## YOUR OBJECTIVE
Word for word, restate every line of the listing that follows.

-------- RECORDS --------

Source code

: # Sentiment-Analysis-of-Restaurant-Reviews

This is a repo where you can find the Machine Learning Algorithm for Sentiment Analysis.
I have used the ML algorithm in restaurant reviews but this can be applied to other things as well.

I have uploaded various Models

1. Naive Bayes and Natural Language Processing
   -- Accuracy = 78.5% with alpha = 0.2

--------

## REPLY
Source code

: # Sentiment-Analysis-of-Restaurant-Reviews

This is a repo where you can find the Machine Learning Algorithm for Sentiment Analysis.
I have used the ML algorithm in restaurant reviews but this can be applied to other things as well.

I have uploaded various Models

1. Naive Bayes and Natural Language Processing
   -- Accuracy = 78.5% with alpha = 0.2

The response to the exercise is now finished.